Lecture Notes in Pattern Recognition: Episode 11 – Discriminant Analysis – Concept

Symbolic picture for the article. The link opens the image in a large view.

These are the lecture notes for FAU’s YouTube Lecture “Pattern Recognition“. This is a full transcript of the lecture video & matching slides. We hope, you enjoy this as much as the videos. Of course, this transcript was created with deep learning techniques largely automatically and only minor manual modifications were performed. Try it yourself! If you spot mistakes, please let us know!

Welcome everybody to Pattern Recognition. Today we want to talk a bit about feature transforms, and in particular, think about some ideas on how to incorporate class information into such a transform. 

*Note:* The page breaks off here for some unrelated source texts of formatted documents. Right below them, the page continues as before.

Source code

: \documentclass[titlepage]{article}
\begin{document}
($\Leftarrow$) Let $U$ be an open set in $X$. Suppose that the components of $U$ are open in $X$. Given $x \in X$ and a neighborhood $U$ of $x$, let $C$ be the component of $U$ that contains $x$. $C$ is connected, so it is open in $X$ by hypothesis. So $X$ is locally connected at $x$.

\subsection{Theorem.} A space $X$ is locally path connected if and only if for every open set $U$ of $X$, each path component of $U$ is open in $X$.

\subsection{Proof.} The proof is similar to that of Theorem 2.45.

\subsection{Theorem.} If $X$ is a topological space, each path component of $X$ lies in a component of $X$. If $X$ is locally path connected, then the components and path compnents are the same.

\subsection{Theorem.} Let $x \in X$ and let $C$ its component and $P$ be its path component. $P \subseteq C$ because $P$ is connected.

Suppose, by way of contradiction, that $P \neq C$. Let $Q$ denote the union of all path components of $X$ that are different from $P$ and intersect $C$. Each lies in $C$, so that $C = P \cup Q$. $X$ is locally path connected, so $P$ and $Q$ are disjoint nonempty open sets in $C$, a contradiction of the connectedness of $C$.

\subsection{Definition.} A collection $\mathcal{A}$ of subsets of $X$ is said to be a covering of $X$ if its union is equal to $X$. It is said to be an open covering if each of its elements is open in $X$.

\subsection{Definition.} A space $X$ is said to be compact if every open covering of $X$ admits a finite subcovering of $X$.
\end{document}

Image under CC BY 4.0 from the Pattern Recognition Lecture

The path that we’re going towards is the discriminant analysis. This is essentially one way how we can think about using classes in feature transforms. So we will remember that if we do discriminate analysis, we do discriminative modeling. This means that we want to decompose the posterior in the factorization, where we use the class priors, and the class conditionals. So you see, using the base theorem and marginalization, we were able to decompose it into the following observations. Now, what we will do in the following is to choose a specific form of distribution for our probabilities.

Image under CC BY 4.0 from the Pattern Recognition Lecture

In particular, we want to use the Gaussian distribution for modeling our class conditionals. So, you remember that the Gaussian probability density function is given by a mean and a covariance matrix. Here we look into the class conditionals, which means that the means and the covariance matrices depend on the class y. This is why they have the respective index. And we remember that this is the formulation for the Gaussian probability. Of course, when you’re going to the exam, then everybody should be able to write this one down. You have the feature vector, the means for the class, and then also the covariance matrices, and they are positive definite. Please remember those properties.

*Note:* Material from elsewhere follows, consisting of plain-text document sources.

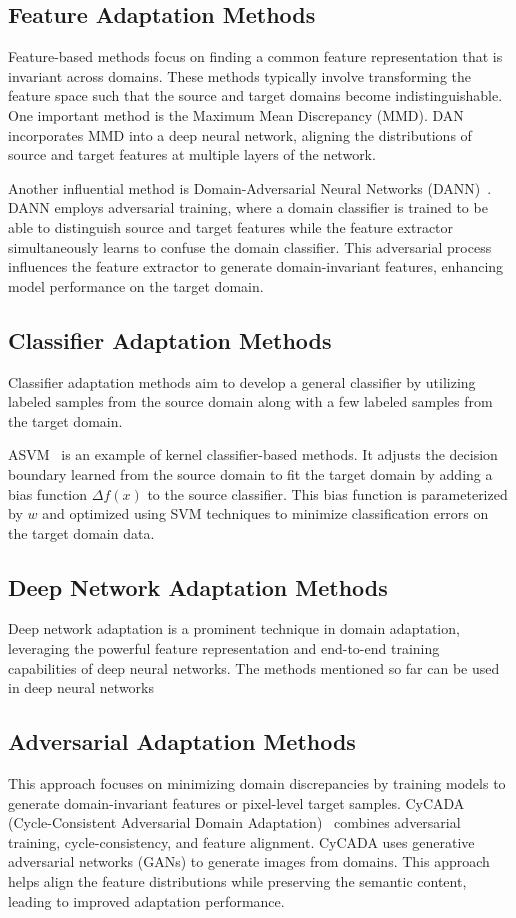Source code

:  \subsection{Feature Adaptation Methods}
 \label{Feature}
 Feature-based methods focus on finding a common feature representation that is invariant across domains. These methods typically involve transforming the feature space such that the source and target domains become indistinguishable. One important method is the Maximum Mean Discrepancy (MMD). DAN~\cite{featureMethod} incorporates MMD into a deep neural network, aligning the distributions of source and target features at multiple layers of the network. %
 
 Another influential method is Domain-Adversarial Neural Networks (DANN)~\cite{featureMethod2}. DANN employs adversarial training, where a domain classifier is trained to be able to distinguish source and target features while the feature extractor simultaneously learns to confuse the domain classifier. This adversarial process influences the feature extractor to generate domain-invariant features, enhancing model performance on the target domain.
 
\subsection{Classifier Adaptation Methods}
\label{Classifier}
Classifier adaptation methods aim to develop a general classifier by utilizing labeled samples from the source domain along with a few labeled samples from the target domain.

ASVM~\cite{asvm} is an example of kernel classifier-based methods. It adjusts the decision boundary learned from the source domain to fit the target domain by adding a bias function $\Delta f(x)$ to the source classifier. This bias function is parameterized by $w$ and optimized using SVM techniques to minimize classification errors on the target domain data. 
 
 \subsection{Deep Network Adaptation Methods}
Deep network adaptation is a prominent technique in domain adaptation, leveraging the powerful feature representation and end-to-end training capabilities of deep neural networks. The methods mentioned so far can be used in deep neural networks


\subsection{Adversarial Adaptation Methods}
This approach focuses on minimizing domain discrepancies by training models to generate domain-invariant features or pixel-level target samples. CyCADA (Cycle-Consistent Adversarial Domain Adaptation)~\cite{hybridMethod} combines adversarial training, cycle-consistency, and feature alignment. CyCADA uses generative adversarial networks (GANs) to generate images from domains. This approach helps align the feature distributions while preserving the semantic content, leading to improved adaptation performance.

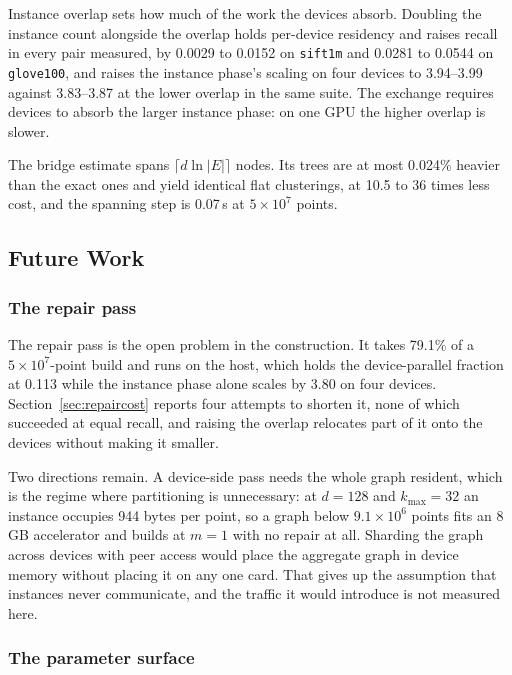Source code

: \documentclass{ieeeaccess}
\newcommand{\kmax}{k_{\max}}
\begin{document}
Instance overlap sets how much of the work the devices absorb. Doubling the instance count alongside the overlap holds per-device
residency and raises recall in every pair measured, by 0.0029 to 0.0152 on
\texttt{sift1m} and 0.0281 to 0.0544 on \texttt{glove100}, and raises the
instance phase's scaling on four devices to 3.94--3.99 against 3.83--3.87 at the
lower overlap in the same suite. The exchange requires devices to absorb the
larger instance phase: on one GPU the higher overlap is slower.

The bridge estimate spans $\lceil d \ln |E| \rceil$ nodes. Its trees are at most
0.024\% heavier than the exact ones and yield identical flat clusterings, at
10.5 to 36 times less cost, and the spanning step is 0.07\,s at $5\times10^7$
points.

\subsection{Future Work}

\subsubsection{The repair pass}

The repair pass is the open problem in the construction. It takes 79.1\% of a
$5\times10^7$-point build and runs on the host, which holds the device-parallel
fraction at 0.113 while the instance phase alone scales by 3.80 on four devices.
Section~\ref{sec:repaircost} reports four attempts to shorten it, none of which
succeeded at equal recall, and raising the overlap relocates part of it onto the
devices without making it smaller.

Two directions remain. A device-side pass needs the whole graph resident, which
is the regime where partitioning is unnecessary: at $d = 128$ and $\kmax = 32$ an
instance occupies 944 bytes per point, so a graph below $9.1\times10^6$ points
fits an 8\,GB accelerator and builds at $m = 1$ with no repair at all. Sharding
the graph across devices with peer access would place the aggregate graph in
device memory without placing it on any one card. That gives up the assumption
that instances never communicate, and the traffic it would introduce is not
measured here.

\subsubsection{The parameter surface}
\end{document}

Image under CC BY 4.0 from the Pattern Recognition Lecture

You also remember some of the facts about the Gaussian classifiers. If we try to model the decision boundary and everything is Gaussian, so the two classes that we’ve been considering are Gaussian, then we will have a quadratic decision boundary. If they share the same covariance, the decision boundary is going to be linear in the components of xᵢ of the feature vector. Also, we have seen the Naive Bayes approach. And the Naive Bayes, mapped onto a Gaussian classifier, will essentially result in diagonal covariance matrices.

Image under CC BY 4.0 from the Pattern Recognition Lecture

Also, if we would only have a single covariance matrix for all the classes and if the priors are identical, then the classification is essentially just a minimization of the so-called Mahalanobis distance. This is essentially a distance where you measure the difference to the class centers, and you weigh the distance with respect to the inverse of the covariance matrix. Then, if we simplify this further and if we had an identity matrix for the covariance matrix, we would essentially just look for the nearest neighbor. So here, the classifier would then simply compute the distance to the class centers, and then select the class center or prototype vector for the class which has the lowest distance. This would be just simply an L₂ or Euclidean distance neighboring approach.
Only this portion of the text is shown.